───── Task inputs

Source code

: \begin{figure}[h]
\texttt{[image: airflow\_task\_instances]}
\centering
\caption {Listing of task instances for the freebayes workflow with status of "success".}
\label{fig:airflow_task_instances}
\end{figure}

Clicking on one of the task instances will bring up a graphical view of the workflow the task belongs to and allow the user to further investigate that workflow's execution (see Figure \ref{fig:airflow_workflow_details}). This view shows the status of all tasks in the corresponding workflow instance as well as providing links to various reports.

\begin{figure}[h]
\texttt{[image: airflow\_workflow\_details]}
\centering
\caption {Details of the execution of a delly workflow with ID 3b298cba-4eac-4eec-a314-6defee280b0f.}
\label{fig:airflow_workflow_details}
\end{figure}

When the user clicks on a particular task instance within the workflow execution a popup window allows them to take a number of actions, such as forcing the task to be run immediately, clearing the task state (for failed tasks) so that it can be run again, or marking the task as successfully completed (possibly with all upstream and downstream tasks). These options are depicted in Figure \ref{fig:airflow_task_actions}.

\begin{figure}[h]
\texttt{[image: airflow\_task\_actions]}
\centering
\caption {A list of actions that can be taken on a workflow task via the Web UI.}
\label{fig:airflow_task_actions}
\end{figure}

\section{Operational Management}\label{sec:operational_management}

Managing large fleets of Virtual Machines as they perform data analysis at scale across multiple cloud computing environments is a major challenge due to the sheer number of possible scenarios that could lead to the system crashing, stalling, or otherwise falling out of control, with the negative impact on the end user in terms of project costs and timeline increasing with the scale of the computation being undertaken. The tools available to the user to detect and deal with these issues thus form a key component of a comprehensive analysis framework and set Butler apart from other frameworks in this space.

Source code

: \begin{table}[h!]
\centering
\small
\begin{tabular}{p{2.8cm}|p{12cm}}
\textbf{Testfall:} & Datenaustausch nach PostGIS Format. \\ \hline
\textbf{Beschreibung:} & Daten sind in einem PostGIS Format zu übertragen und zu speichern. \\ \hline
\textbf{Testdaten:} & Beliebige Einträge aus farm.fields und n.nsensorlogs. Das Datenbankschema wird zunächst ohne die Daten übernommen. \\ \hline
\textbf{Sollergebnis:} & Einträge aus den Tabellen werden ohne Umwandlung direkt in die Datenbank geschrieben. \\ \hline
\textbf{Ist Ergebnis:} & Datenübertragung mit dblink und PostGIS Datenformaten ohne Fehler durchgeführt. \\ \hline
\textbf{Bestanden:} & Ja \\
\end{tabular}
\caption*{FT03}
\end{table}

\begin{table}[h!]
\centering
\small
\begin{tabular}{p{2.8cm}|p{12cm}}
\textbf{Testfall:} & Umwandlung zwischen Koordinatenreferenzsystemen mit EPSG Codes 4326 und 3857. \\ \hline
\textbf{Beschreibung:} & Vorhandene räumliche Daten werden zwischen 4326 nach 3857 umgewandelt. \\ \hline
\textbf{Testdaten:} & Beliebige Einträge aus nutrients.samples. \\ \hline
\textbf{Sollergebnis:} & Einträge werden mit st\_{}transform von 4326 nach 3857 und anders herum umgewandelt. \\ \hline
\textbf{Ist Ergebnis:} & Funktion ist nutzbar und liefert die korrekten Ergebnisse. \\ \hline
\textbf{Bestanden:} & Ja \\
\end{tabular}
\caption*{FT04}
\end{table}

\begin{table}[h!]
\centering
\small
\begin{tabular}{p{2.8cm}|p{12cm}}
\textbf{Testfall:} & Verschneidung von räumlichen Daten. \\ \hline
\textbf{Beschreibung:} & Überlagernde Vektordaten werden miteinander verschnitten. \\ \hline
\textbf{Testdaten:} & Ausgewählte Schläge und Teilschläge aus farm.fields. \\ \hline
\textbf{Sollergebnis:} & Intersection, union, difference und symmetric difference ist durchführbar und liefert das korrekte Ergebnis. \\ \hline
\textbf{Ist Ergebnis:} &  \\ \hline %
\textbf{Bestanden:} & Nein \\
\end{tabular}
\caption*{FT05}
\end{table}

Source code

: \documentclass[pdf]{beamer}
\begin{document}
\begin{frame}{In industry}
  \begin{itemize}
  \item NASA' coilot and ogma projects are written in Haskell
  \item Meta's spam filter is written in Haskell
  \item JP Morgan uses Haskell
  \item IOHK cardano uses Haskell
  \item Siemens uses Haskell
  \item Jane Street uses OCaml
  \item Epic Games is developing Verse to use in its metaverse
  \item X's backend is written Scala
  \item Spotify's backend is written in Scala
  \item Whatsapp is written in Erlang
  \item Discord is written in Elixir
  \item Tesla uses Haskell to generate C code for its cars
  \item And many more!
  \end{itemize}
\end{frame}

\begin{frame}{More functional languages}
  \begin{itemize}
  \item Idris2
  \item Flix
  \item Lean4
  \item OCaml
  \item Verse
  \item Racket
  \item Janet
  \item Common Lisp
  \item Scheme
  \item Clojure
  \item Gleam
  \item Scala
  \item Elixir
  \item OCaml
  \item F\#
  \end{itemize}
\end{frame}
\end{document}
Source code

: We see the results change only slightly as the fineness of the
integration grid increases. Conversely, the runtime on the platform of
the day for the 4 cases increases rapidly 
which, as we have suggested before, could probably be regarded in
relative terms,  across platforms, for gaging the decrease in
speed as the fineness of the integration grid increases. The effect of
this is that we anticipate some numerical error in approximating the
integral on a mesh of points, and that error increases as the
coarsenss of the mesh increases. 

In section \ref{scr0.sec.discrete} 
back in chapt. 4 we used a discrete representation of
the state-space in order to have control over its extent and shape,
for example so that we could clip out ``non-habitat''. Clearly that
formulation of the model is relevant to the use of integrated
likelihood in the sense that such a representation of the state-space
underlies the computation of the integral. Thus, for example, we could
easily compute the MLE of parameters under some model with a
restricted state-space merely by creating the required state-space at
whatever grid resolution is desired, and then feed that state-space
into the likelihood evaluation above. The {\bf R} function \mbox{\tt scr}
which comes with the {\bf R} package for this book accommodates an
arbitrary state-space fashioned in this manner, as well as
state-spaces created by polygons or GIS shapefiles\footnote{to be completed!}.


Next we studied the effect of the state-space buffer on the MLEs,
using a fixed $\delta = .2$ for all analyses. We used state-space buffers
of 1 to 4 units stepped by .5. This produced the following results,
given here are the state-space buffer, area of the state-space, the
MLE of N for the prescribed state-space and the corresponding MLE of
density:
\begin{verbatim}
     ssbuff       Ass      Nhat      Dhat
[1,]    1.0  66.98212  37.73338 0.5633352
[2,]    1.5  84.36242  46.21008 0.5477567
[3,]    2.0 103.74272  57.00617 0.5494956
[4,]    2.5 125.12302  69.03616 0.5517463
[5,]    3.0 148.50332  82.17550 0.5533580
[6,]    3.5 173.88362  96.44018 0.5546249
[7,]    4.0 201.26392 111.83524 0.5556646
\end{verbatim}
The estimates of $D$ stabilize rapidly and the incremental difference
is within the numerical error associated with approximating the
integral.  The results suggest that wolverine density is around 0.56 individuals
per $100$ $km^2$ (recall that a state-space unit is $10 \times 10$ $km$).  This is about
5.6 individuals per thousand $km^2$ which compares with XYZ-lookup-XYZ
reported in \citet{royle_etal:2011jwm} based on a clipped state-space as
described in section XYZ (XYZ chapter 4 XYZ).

──────────

### Your assignment
The lines to return are those with the string "backend" in them; copy each from the entries above.

### Answer to this problem
  \item X's backend is written Scala
  \item Spotify's backend is written in Scala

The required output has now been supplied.